## The task
Begin at the line containing "## Using genmake in System Commands" in the data below and go on through the line containing "Do the same as you do for genmake", repeating each line exactly; include both ends and no other line.

## Exercise inputs
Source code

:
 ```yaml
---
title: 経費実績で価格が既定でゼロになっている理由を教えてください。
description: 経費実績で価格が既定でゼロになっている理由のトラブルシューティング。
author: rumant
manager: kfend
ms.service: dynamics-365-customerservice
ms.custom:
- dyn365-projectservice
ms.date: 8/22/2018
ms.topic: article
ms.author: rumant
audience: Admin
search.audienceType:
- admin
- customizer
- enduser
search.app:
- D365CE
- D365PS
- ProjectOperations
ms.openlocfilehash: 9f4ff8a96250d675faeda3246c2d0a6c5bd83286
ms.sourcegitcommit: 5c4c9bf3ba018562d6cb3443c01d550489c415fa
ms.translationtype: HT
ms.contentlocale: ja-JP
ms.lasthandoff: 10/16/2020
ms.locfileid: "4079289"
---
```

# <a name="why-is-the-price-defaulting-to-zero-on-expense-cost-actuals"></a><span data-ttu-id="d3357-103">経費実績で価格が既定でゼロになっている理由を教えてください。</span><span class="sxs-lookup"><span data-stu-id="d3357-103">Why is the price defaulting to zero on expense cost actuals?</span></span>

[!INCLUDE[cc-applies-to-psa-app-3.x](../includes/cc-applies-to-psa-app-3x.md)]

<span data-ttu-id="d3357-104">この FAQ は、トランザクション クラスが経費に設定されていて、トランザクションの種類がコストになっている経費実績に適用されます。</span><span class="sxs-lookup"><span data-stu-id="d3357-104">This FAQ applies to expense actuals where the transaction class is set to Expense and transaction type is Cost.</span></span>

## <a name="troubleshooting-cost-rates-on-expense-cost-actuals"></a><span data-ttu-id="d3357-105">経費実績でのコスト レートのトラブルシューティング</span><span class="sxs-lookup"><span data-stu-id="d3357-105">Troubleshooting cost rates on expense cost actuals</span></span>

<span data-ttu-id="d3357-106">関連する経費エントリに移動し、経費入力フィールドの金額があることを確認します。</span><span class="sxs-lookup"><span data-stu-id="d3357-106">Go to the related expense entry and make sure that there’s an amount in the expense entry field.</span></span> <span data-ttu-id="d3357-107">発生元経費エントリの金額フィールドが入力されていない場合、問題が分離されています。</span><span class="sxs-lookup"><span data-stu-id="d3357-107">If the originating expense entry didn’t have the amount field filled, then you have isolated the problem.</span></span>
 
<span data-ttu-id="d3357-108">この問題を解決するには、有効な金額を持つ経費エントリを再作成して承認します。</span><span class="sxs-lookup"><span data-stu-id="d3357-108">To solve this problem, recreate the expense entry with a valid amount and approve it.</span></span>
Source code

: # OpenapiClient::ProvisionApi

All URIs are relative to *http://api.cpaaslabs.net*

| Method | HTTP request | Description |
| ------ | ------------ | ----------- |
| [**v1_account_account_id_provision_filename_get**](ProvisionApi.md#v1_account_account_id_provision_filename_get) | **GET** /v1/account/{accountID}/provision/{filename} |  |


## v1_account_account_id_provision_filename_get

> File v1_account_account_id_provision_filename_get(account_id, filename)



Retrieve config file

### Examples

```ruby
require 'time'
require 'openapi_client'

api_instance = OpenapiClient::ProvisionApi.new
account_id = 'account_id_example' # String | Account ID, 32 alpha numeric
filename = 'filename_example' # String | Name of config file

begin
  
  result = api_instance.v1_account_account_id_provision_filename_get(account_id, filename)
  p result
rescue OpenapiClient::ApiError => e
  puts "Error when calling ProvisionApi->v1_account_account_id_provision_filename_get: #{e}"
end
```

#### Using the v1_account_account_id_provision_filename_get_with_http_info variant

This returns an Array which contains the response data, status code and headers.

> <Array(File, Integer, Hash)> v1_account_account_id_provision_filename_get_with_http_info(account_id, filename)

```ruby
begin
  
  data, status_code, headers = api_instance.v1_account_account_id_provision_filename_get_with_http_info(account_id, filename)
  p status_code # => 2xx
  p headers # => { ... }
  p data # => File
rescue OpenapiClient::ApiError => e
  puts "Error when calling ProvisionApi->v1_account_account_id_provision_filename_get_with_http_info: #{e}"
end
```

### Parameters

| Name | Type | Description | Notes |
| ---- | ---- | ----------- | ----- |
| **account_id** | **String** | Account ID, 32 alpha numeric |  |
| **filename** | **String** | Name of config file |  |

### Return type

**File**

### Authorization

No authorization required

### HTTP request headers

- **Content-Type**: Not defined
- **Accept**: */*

...

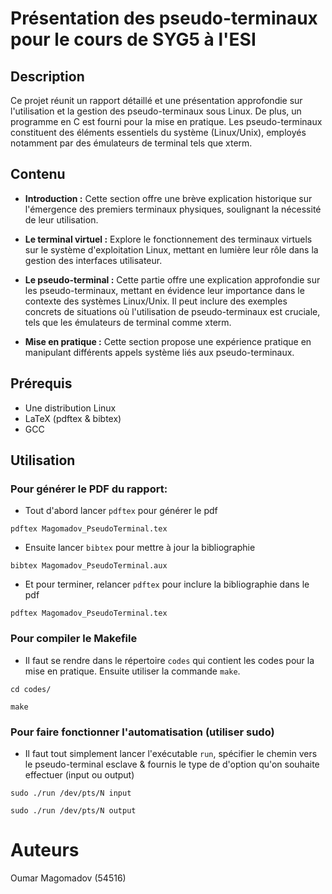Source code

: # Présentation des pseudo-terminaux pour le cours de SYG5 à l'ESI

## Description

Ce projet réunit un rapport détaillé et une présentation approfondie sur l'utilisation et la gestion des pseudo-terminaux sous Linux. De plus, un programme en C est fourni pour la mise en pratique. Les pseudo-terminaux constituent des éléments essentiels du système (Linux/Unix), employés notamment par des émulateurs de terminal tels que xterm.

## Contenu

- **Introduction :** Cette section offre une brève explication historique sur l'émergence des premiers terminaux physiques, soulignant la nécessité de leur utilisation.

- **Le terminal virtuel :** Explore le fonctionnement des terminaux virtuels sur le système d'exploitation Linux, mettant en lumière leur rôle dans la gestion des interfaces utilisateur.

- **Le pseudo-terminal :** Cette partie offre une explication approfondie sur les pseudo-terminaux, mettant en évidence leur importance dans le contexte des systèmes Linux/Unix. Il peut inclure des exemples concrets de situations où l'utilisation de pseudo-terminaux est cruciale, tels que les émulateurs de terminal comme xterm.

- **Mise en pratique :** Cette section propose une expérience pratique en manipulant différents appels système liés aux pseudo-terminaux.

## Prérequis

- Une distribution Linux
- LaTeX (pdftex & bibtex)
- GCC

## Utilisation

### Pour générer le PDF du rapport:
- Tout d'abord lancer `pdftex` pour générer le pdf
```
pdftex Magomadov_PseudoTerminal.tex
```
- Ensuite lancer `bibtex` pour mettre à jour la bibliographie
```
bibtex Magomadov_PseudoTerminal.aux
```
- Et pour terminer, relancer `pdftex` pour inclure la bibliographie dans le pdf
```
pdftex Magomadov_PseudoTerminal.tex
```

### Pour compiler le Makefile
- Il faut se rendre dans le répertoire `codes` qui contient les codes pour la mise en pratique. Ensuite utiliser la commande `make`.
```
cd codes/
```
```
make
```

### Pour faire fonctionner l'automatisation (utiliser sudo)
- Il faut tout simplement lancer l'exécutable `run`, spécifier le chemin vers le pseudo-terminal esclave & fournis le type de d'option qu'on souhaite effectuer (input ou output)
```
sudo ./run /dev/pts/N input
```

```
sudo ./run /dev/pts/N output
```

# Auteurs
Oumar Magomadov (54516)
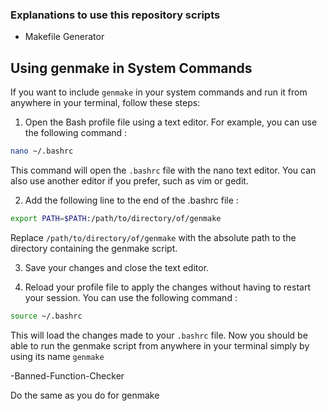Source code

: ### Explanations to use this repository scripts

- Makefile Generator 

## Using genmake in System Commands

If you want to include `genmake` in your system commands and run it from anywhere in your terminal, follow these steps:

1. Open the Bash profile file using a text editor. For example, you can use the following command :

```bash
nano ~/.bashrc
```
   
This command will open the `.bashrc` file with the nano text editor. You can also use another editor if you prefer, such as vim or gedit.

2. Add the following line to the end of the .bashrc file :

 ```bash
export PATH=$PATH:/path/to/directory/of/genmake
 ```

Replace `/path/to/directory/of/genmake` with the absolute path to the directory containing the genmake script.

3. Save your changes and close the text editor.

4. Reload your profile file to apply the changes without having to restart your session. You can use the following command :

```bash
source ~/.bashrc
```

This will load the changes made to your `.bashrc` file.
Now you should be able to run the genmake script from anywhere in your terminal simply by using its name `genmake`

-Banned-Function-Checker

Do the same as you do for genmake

...

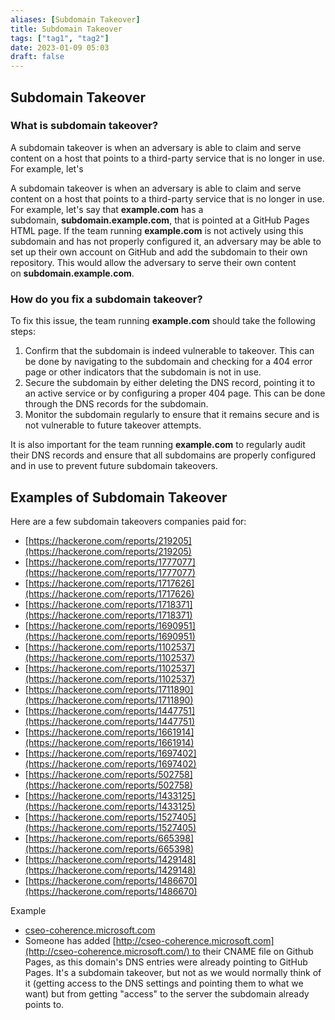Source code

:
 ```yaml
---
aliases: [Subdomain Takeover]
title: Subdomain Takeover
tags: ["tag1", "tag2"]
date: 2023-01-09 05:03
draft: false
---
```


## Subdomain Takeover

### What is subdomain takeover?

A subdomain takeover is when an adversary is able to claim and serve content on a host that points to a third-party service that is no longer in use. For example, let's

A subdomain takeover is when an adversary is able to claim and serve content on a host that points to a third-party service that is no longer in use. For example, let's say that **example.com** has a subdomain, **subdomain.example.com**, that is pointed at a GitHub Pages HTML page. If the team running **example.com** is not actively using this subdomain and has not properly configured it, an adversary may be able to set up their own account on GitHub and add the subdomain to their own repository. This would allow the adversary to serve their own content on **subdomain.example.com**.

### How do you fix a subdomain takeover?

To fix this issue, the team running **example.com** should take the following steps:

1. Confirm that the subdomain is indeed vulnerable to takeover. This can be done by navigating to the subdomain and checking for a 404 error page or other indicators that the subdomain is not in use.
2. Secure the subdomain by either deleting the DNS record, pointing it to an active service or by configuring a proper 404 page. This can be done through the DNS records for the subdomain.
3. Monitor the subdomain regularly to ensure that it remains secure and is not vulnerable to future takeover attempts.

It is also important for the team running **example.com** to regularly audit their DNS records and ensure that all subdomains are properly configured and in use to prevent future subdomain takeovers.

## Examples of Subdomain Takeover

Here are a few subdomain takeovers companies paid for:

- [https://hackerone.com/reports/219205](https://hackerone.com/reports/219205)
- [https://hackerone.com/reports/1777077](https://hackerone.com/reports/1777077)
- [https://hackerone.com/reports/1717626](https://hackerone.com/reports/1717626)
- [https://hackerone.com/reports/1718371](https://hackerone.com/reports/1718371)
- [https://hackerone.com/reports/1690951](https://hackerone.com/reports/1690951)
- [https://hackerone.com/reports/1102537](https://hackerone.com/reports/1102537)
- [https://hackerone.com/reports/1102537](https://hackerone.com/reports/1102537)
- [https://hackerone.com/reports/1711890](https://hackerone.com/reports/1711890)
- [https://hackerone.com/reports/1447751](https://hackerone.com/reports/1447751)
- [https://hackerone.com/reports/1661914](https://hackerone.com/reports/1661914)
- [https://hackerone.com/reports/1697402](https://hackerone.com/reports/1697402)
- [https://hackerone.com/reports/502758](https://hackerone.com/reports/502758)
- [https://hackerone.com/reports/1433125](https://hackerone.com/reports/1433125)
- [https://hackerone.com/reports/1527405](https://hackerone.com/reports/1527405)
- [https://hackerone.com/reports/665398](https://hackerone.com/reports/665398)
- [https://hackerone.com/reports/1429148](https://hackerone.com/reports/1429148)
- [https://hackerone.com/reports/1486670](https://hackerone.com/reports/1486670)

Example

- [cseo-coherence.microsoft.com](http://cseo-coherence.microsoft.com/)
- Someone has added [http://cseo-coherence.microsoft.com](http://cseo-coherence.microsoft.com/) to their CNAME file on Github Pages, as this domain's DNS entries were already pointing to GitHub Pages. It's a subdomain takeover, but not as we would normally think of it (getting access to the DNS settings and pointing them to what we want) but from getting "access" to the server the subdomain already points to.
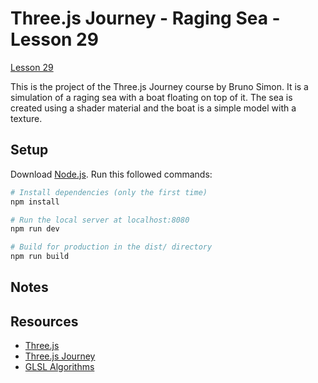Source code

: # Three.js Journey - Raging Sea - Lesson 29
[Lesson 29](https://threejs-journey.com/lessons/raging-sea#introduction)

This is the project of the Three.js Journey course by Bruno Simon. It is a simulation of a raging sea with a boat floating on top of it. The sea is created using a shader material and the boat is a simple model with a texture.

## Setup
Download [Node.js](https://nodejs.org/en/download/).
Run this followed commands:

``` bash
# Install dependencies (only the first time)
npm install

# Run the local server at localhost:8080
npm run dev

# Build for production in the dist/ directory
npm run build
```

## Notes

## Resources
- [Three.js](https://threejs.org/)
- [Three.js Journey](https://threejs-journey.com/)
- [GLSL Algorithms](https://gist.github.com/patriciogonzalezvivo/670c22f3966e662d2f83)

## Solution to this exercise
## Using genmake in System Commands

If you want to include `genmake` in your system commands and run it from anywhere in your terminal, follow these steps:

1. Open the Bash profile file using a text editor. For example, you can use the following command :

```bash
nano ~/.bashrc
```
   
This command will open the `.bashrc` file with the nano text editor. You can also use another editor if you prefer, such as vim or gedit.

2. Add the following line to the end of the .bashrc file :

 ```bash
export PATH=$PATH:/path/to/directory/of/genmake
 ```

Replace `/path/to/directory/of/genmake` with the absolute path to the directory containing the genmake script.

3. Save your changes and close the text editor.

4. Reload your profile file to apply the changes without having to restart your session. You can use the following command :

```bash
source ~/.bashrc
```

This will load the changes made to your `.bashrc` file.
Now you should be able to run the genmake script from anywhere in your terminal simply by using its name `genmake`

-Banned-Function-Checker

Do the same as you do for genmake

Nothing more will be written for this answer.